Parmi les victimes des affrontements, deux chefs militaires appartenant aux deux camps, Rhissa Ag Bissada du Mouvement National de Libération de L’Azawad (MNLA) et Ahmed Ould Cheikh surnommé Intakardé (en référence aux amulettes de protection qu’il portait en combat, censées le rendre invincible). Ce combattant du MAA (Mouvement Arabe de l’Azawad) pro-Mali, ancien officier de l’armée malienne, qui a été membre du Haut Conseil pour l’Unité de l’Azawad (HCUA) à sa création, passé ensuite à la Plateforme et devenu bras droit du général Gamou, combattait sans merci ses ennemis qui pouvaient aussi être des parents. « On a essayé de le dissuader plusieurs fois, mais rien n’y a fait. Pour des histoires d’intérêt lié au narcotrafic, il a dévié de la ligne du mouvement et il a rejoint les militaires qui continuent à servir ce même narcotrafic.

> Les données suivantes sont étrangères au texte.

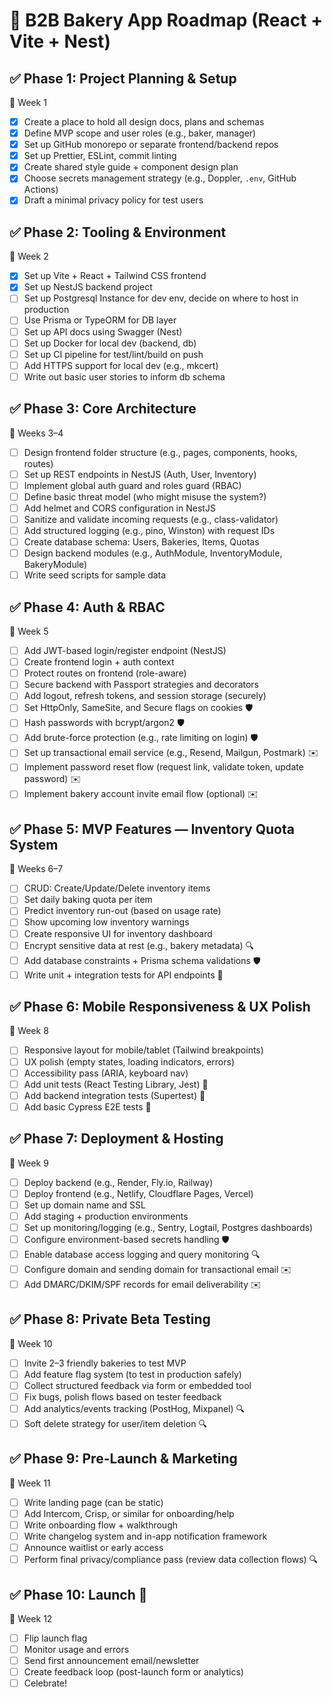 
# 📅 B2B Bakery App Roadmap (React + Vite + Nest)

## ✅ Phase 1: Project Planning & Setup  
📅 Week 1  
- [X] Create a place to hold all design docs, plans and schemas
- [X] Define MVP scope and user roles (e.g., baker, manager)  
- [X] Set up GitHub monorepo or separate frontend/backend repos  
- [X] Set up Prettier, ESLint, commit linting  
- [X] Create shared style guide + component design plan  
- [X] Choose secrets management strategy (e.g., Doppler, `.env`, GitHub Actions)  
- [X] Draft a minimal privacy policy for test users  

## ✅ Phase 2: Tooling & Environment  
📅 Week 2  
- [X] Set up Vite + React + Tailwind CSS frontend  
- [X] Set up NestJS backend project 
- [ ] Set up Postgresql Instance for dev env, decide on where to host in production
- [ ] Use Prisma or TypeORM for DB layer  
- [ ] Set up API docs using Swagger (Nest)  
- [ ] Set up Docker for local dev (backend, db)  
- [ ] Set up CI pipeline for test/lint/build on push
- [ ] Add HTTPS support for local dev (e.g., mkcert)
- [ ] Write out basic user stories to inform db schema

## ✅ Phase 3: Core Architecture  
📅 Weeks 3–4  
- [ ] Design frontend folder structure (e.g., pages, components, hooks, routes)  
- [ ] Set up REST endpoints in NestJS (Auth, User, Inventory)  
- [ ] Implement global auth guard and roles guard (RBAC)  
- [ ] Define basic threat model (who might misuse the system?)
- [ ] Add helmet and CORS configuration in NestJS
- [ ] Sanitize and validate incoming requests (e.g., class-validator)  
- [ ] Add structured logging (e.g., pino, Winston) with request IDs  
- [ ] Create database schema: Users, Bakeries, Items, Quotas  
- [ ] Design backend modules (e.g., AuthModule, InventoryModule, BakeryModule)  
- [ ] Write seed scripts for sample data  

## ✅ Phase 4: Auth & RBAC  
📅 Week 5  
- [ ] Add JWT-based login/register endpoint (NestJS)  
- [ ] Create frontend login + auth context  
- [ ] Protect routes on frontend (role-aware)  
- [ ] Secure backend with Passport strategies and decorators  
- [ ] Add logout, refresh tokens, and session storage (securely)  
- [ ] Set HttpOnly, SameSite, and Secure flags on cookies 🛡️  
- [ ] Hash passwords with bcrypt/argon2 🛡️  
- [ ] Add brute-force protection (e.g., rate limiting on login) 🛡️  
- [ ] Set up transactional email service (e.g., Resend, Mailgun, Postmark) ✉️  
- [ ] Implement password reset flow (request link, validate token, update password) ✉️  
- [ ] Implement bakery account invite email flow (optional) ✉️  

## ✅ Phase 5: MVP Features — Inventory Quota System  
📅 Weeks 6–7  
- [ ] CRUD: Create/Update/Delete inventory items  
- [ ] Set daily baking quota per item  
- [ ] Predict inventory run-out (based on usage rate)  
- [ ] Show upcoming low inventory warnings  
- [ ] Create responsive UI for inventory dashboard  
- [ ] Encrypt sensitive data at rest (e.g., bakery metadata) 🔍  
- [ ] Add database constraints + Prisma schema validations 🛡️  
- [ ] Write unit + integration tests for API endpoints 🧪  

## ✅ Phase 6: Mobile Responsiveness & UX Polish  
📅 Week 8  
- [ ] Responsive layout for mobile/tablet (Tailwind breakpoints)  
- [ ] UX polish (empty states, loading indicators, errors)  
- [ ] Accessibility pass (ARIA, keyboard nav)  
- [ ] Add unit tests (React Testing Library, Jest) 🧪  
- [ ] Add backend integration tests (Supertest) 🧪  
- [ ] Add basic Cypress E2E tests 🧪  

## ✅ Phase 7: Deployment & Hosting  
📅 Week 9  
- [ ] Deploy backend (e.g., Render, Fly.io, Railway)  
- [ ] Deploy frontend (e.g., Netlify, Cloudflare Pages, Vercel)  
- [ ] Set up domain name and SSL  
- [ ] Add staging + production environments  
- [ ] Set up monitoring/logging (e.g., Sentry, Logtail, Postgres dashboards)  
- [ ] Configure environment-based secrets handling 🛡️  
- [ ] Enable database access logging and query monitoring 🔍  
- [ ] Configure domain and sending domain for transactional email ✉️  
- [ ] Add DMARC/DKIM/SPF records for email deliverability ✉️  

## ✅ Phase 8: Private Beta Testing  
📅 Week 10  
- [ ] Invite 2–3 friendly bakeries to test MVP  
- [ ] Add feature flag system (to test in production safely)  
- [ ] Collect structured feedback via form or embedded tool  
- [ ] Fix bugs, polish flows based on tester feedback  
- [ ] Add analytics/events tracking (PostHog, Mixpanel) 🔍  
- [ ] Soft delete strategy for user/item deletion 🔍  

## ✅ Phase 9: Pre-Launch & Marketing  
📅 Week 11  
- [ ] Write landing page (can be static)  
- [ ] Add Intercom, Crisp, or similar for onboarding/help  
- [ ] Write onboarding flow + walkthrough  
- [ ] Write changelog system and in-app notification framework  
- [ ] Announce waitlist or early access  
- [ ] Perform final privacy/compliance pass (review data collection flows) 🔍  

## ✅ Phase 10: Launch 🎉  
📅 Week 12  
- [ ] Flip launch flag  
- [ ] Monitor usage and errors  
- [ ] Send first announcement email/newsletter  
- [ ] Create feedback loop (post-launch form or analytics)  
- [ ] Celebrate!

Quand on parle d’une guerre fratricide, ce n’est pas un vain mot et cela montre la gravité de ce conflit », lâche amer, ce cadre de la CMA, parent de ce défunt grand combattant de la Plateforme.

La perte d’un parent ou d’un proche qui a eu le malheur de s’engager dans l’autre camp, n’est pas rare dans les affrontements qui opposent ces Touaregs issus de la même région, de la même ville ou de la même famille. « On avait beaucoup de gens dans l’armée régulière, ils disent qu’ils sont restés loyaux au gouvernement malien, qu’ils répondent au commandement du général Gamou », poursuit ce même cadre de la coordination. « Pour nous, ce sont des satellites pro-gouvernementaux, qui ne sont pas d’accord avec le concept de l’Azawad, ils nous le disent carrément,  »nous, on est malien à part entière et on veut rien entendre de l’Azawad ». La cassure est là. Sans vraiment dire que ce sont des patriotes, nous sommes persuadés qu’ils servent des intérêts occultes, le grand banditisme, le narcotrafic, en tout cas, c’est loin d’être du patriotisme sincère », confie-t-il.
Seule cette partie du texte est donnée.